*Assigned task*
Using the data below, return every line that holds the word "radical".

*Dataset excerpts*

══════

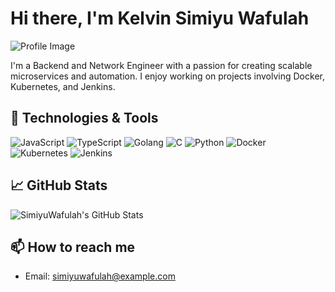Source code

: # Hi there, I'm Kelvin Simiyu Wafulah 

![Profile Image](https://github.com/SimiyuWafulah/SimiyuWafulah/blob/main/path/to/your-image.png)

I'm a Backend and Network Engineer with a passion for creating scalable microservices and automation. I enjoy working on projects involving Docker, Kubernetes, and Jenkins.

## 🔧 Technologies & Tools

![JavaScript](https://img.shields.io/badge/-JavaScript-black?style=flat-square&logo=javascript)
![TypeScript](https://img.shields.io/badge/-TypeScript-black?style=flat-square&logo=typescript)
![Golang](https://img.shields.io/badge/-Golang-black?style=flat-square&logo=go)
![C](https://img.shields.io/badge/-C-black?style=flat-square&logo=c)
![Python](https://img.shields.io/badge/-Python-black?style=flat-square&logo=python)
![Docker](https://img.shields.io/badge/-Docker-black?style=flat-square&logo=docker)
![Kubernetes](https://img.shields.io/badge/-Kubernetes-black?style=flat-square&logo=kubernetes)
![Jenkins](https://img.shields.io/badge/-Jenkins-black?style=flat-square&logo=jenkins)

## 📈 GitHub Stats

![SimiyuWafulah's GitHub Stats](https://github-readme-stats.vercel.app/api?username=SimiyuWafulah&show_icons=true)

## 📫 How to reach me
- Email: [simiyuwafulah@example.com](mailto:kelvinsimiyuse@gmail.com)


<!---
SimiyuWafulah/SimiyuWafulah is a ✨ special ✨ repository because its `README.md` (this file) appears on your GitHub profile.
You can click the Preview link to take a look at your changes.
--->
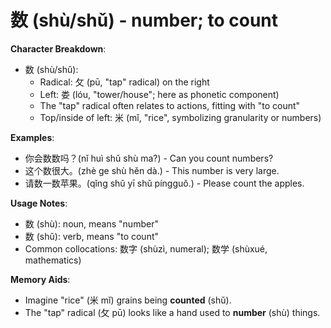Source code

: # **数 (shù/shǔ) - number; to count**

**Character Breakdown**:  
- 数 (shù/shǔ):
  - Radical: 攵 (pū, "tap" radical) on the right
  - Left: 娄 (lóu, "tower/house"; here as phonetic component)
  - The "tap" radical often relates to actions, fitting with "to count"
  - Top/inside of left: 米 (mǐ, "rice", symbolizing granularity or numbers)

**Examples**:  
- 你会数数吗？(nǐ huì shǔ shù ma?) - Can you count numbers?  
- 这个数很大。(zhè ge shù hěn dà.) - This number is very large.  
- 请数一数苹果。(qǐng shǔ yī shǔ píngguǒ.) - Please count the apples.

**Usage Notes**:  
- 数 (shù): noun, means "number"  
- 数 (shǔ): verb, means "to count"  
- Common collocations: 数字 (shùzì, numeral); 数学 (shùxué, mathematics)

**Memory Aids**:  
- Imagine "rice" (米 mǐ) grains being **counted** (shǔ).  
- The "tap" radical (攵 pū) looks like a hand used to **number** (shù) things.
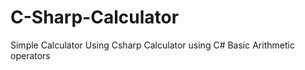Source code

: # C-Sharp-Calculator
Simple Calculator Using Csharp
Calculator using C#
Basic Arithmetic operators


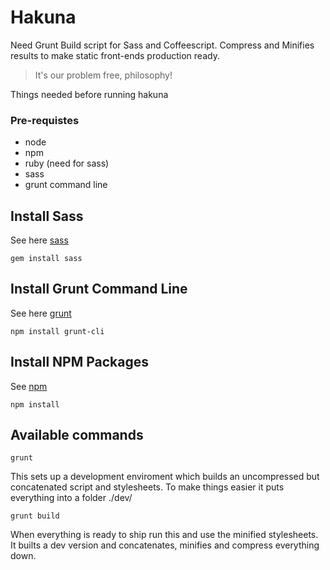 Hakuna
======

Need Grunt Build script for Sass and Coffeescript. Compress and Minifies results to make static front-ends production ready.

> It's our problem free, philosophy!

Things needed before running hakuna

### Pre-requistes ###
* node
* npm
* ruby (need for sass)
* sass
* grunt command line

## Install Sass ##

See here [sass](http://sass-lang.com/)

    gem install sass

## Install Grunt Command Line ##

See here [grunt](http://gruntjs.com/)

    npm install grunt-cli 


## Install NPM Packages ##

See [npm](https://www.npmjs.org/)
    
    npm install 

## Available commands ##
    
    grunt

This sets up a development enviroment which builds an uncompressed but concatenated script and stylesheets. To make things easier it puts everything into a folder ./dev/ 

    grunt build

When everything is ready to ship run this and use the minified stylesheets. It builts a dev version and concatenates, minifies and compress everything down.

══════

*Response to this task*
  - Radical: 攵 (pū, "tap" radical) on the right
  - The "tap" radical often relates to actions, fitting with "to count"
- The "tap" radical (攵 pū) looks like a hand used to **number** (shù) things.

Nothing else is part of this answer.